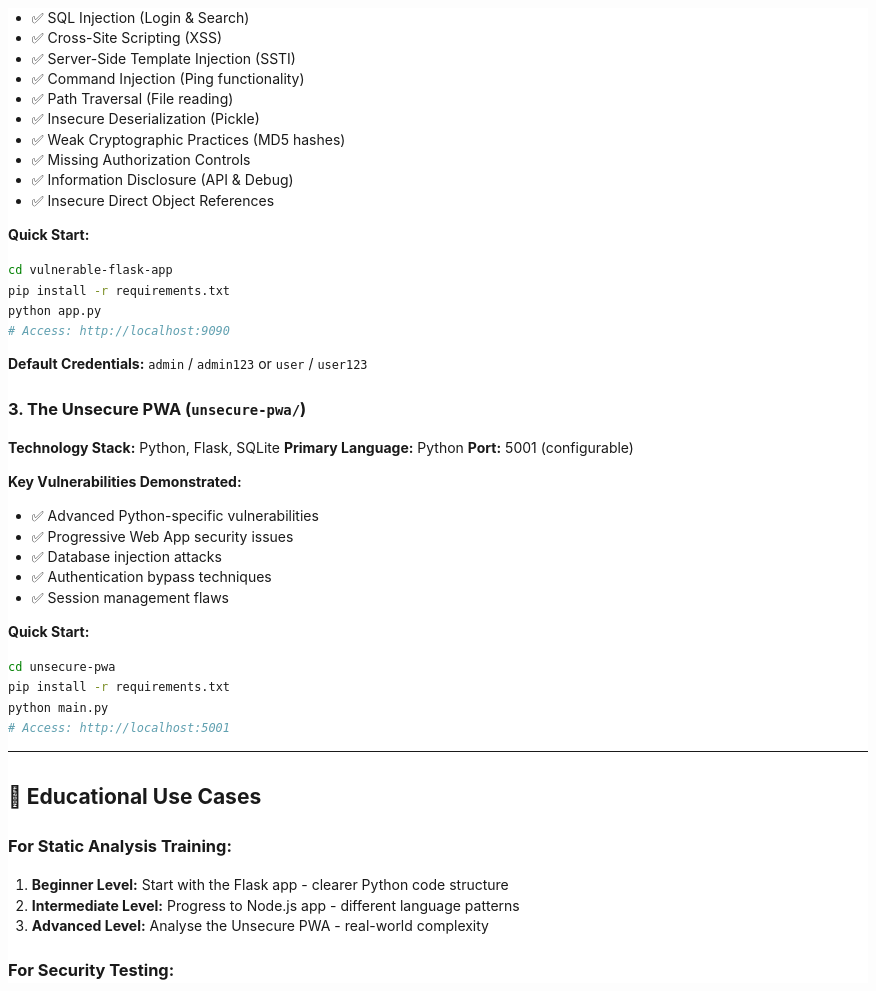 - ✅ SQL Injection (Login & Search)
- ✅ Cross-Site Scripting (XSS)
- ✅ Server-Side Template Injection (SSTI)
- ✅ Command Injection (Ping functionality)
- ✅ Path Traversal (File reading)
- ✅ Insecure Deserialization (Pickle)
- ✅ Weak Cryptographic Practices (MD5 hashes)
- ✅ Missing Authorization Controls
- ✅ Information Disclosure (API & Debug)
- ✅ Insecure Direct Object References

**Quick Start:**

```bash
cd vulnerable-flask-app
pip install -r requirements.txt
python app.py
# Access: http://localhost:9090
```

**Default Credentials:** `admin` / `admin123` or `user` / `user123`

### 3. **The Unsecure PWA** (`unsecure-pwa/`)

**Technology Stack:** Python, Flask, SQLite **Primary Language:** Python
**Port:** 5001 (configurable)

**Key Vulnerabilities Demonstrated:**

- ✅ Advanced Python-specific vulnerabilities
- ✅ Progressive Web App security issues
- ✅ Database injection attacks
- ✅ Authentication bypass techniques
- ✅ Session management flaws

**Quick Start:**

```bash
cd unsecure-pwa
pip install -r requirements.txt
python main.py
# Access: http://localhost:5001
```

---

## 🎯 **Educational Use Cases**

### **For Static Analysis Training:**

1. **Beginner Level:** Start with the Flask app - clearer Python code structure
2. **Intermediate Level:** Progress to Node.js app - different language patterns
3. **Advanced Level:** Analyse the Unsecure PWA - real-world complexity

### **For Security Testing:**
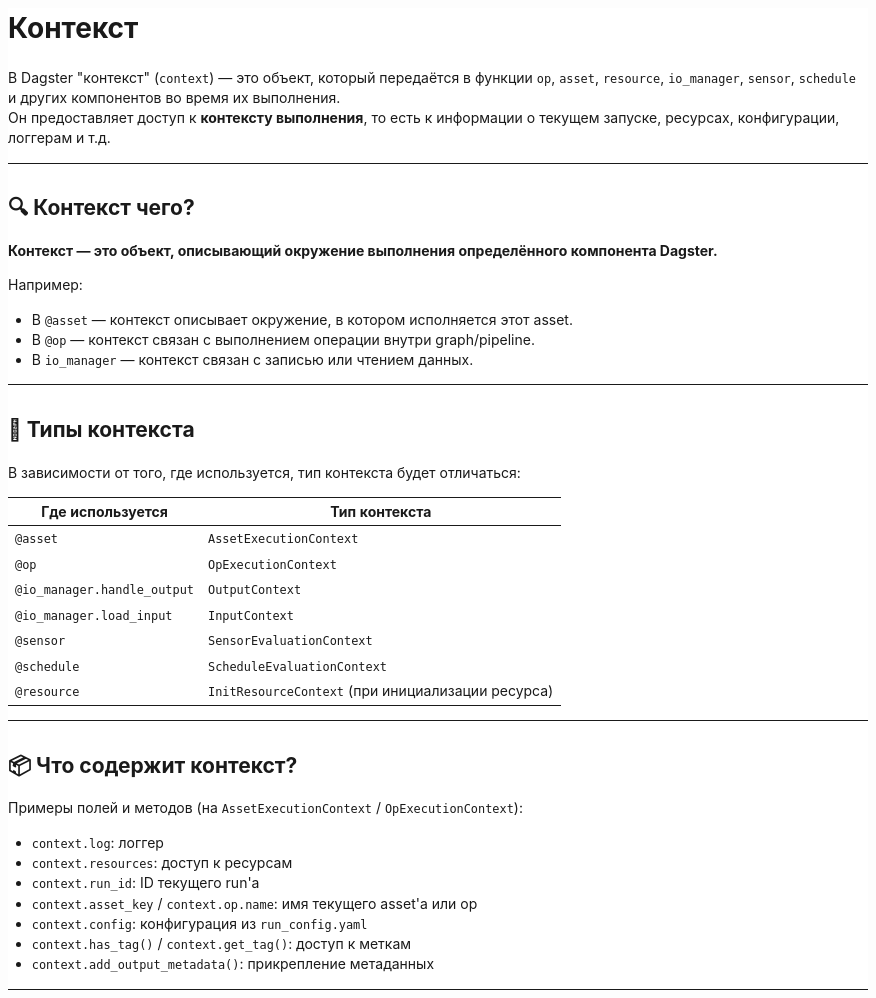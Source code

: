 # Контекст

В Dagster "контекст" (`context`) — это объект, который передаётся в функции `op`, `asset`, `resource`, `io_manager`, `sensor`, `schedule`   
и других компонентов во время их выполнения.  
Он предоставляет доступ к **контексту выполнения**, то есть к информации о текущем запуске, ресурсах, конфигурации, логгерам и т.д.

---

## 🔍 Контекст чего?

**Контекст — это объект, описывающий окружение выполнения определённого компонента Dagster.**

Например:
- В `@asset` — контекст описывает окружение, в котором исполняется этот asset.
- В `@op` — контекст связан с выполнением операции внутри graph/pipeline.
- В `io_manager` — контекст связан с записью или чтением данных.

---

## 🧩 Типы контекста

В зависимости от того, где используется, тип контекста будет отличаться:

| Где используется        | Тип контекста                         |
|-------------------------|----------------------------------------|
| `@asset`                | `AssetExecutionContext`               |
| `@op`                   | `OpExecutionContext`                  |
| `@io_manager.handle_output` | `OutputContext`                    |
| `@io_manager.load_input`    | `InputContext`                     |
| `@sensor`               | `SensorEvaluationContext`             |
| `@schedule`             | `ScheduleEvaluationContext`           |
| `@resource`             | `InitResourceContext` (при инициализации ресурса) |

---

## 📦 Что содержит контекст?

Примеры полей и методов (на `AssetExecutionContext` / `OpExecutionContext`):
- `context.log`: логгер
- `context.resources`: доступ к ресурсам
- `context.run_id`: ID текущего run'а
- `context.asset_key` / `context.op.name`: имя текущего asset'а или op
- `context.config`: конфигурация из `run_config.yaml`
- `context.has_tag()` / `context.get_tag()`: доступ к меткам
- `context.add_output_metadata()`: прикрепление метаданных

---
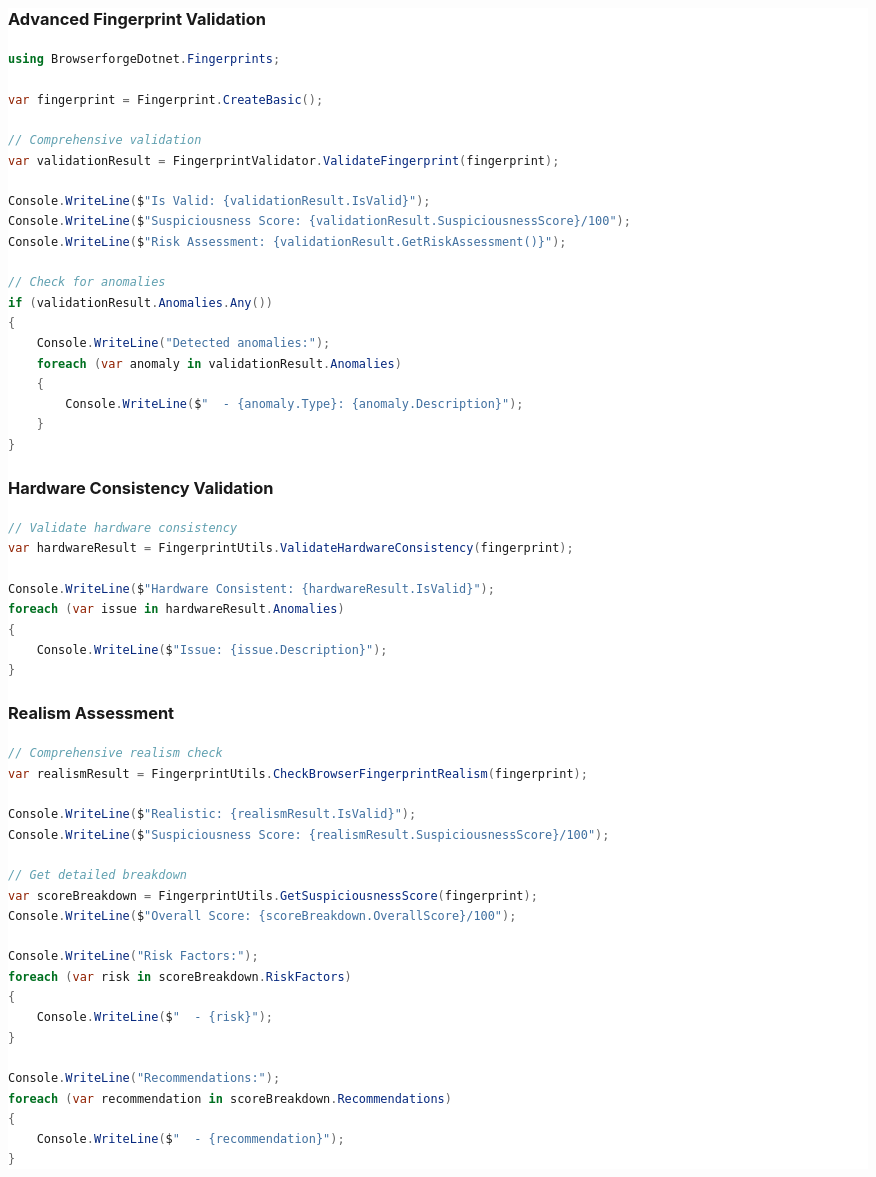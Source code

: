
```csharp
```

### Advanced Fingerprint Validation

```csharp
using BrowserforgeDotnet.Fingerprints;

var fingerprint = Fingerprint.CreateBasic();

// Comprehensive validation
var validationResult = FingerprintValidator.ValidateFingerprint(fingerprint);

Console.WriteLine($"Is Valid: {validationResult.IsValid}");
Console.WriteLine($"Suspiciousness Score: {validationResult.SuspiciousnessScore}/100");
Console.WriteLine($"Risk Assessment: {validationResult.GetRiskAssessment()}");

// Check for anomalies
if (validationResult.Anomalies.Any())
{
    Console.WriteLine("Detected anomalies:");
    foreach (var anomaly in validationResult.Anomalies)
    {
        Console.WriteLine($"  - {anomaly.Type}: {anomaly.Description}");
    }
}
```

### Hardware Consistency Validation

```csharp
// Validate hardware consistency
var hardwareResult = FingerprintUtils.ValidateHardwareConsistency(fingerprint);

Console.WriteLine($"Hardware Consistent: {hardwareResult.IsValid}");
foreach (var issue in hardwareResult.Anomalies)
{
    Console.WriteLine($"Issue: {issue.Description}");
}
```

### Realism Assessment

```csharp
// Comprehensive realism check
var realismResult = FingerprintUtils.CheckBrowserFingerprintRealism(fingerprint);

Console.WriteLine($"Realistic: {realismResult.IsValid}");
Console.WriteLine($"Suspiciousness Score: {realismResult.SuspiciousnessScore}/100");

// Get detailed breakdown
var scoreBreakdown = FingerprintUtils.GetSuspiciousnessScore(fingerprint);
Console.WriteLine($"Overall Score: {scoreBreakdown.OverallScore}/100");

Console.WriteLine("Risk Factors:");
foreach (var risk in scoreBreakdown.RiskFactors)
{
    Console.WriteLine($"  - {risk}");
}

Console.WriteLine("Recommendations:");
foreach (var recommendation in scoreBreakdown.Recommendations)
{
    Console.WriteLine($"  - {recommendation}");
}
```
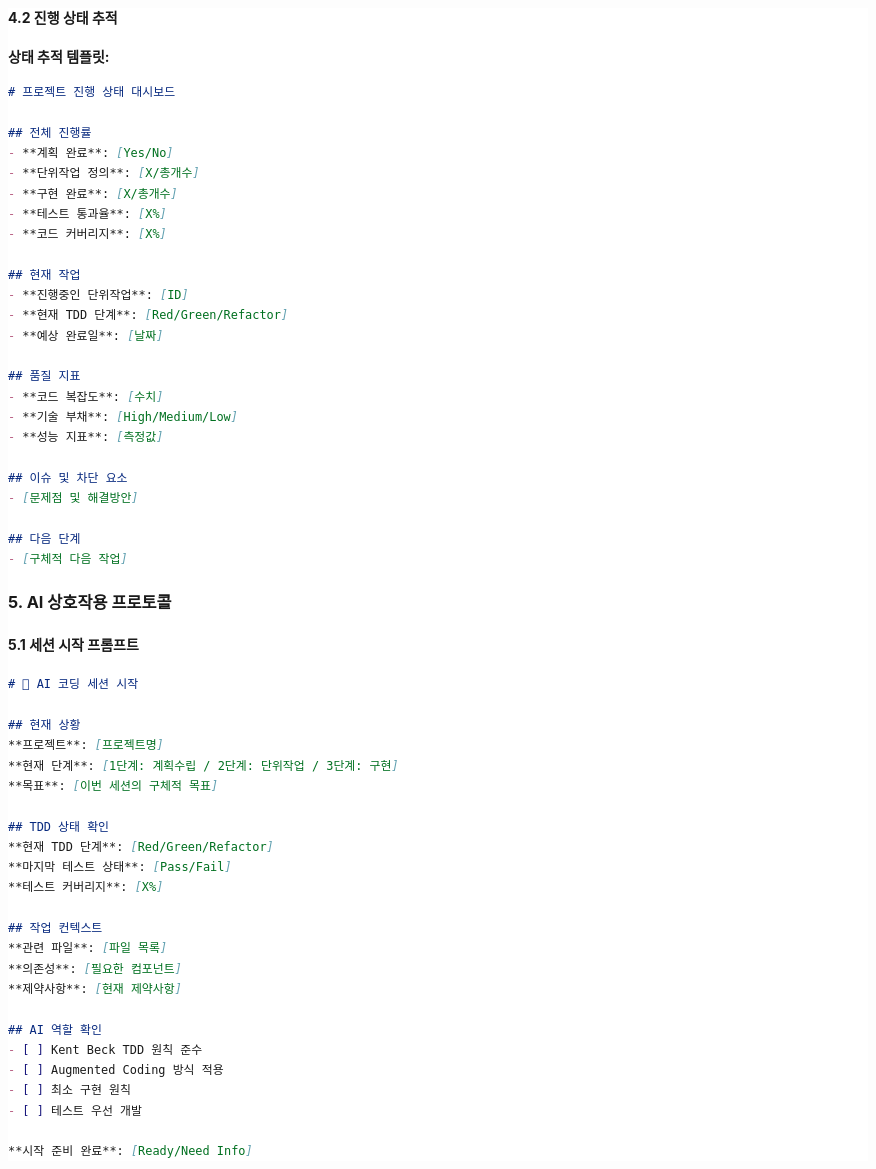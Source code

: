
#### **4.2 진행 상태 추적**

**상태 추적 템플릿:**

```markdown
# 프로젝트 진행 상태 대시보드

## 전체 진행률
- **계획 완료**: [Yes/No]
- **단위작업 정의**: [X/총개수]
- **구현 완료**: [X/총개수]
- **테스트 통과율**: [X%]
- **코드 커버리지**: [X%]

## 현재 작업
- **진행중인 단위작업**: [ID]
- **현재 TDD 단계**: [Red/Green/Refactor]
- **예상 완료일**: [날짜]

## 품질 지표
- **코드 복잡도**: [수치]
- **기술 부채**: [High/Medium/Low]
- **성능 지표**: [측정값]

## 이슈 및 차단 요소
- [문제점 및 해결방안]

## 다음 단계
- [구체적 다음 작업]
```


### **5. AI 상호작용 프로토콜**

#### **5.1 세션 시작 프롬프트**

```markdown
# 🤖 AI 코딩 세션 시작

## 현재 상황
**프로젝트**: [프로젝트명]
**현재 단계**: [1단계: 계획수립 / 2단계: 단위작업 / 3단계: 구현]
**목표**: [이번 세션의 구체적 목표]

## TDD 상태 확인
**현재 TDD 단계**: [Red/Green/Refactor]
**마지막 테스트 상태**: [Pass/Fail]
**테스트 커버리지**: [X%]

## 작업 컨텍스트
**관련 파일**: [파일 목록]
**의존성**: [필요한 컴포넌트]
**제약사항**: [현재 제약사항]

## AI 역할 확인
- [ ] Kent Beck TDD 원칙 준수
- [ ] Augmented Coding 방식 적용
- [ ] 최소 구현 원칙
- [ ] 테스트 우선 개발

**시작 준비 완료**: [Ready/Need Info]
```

==========

What you should do
Would you please copy every line in the data that contains the word "OpExecutionContext"?

Task answer
| `@op`                   | `OpExecutionContext`                  |
Примеры полей и методов (на `AssetExecutionContext` / `OpExecutionContext`):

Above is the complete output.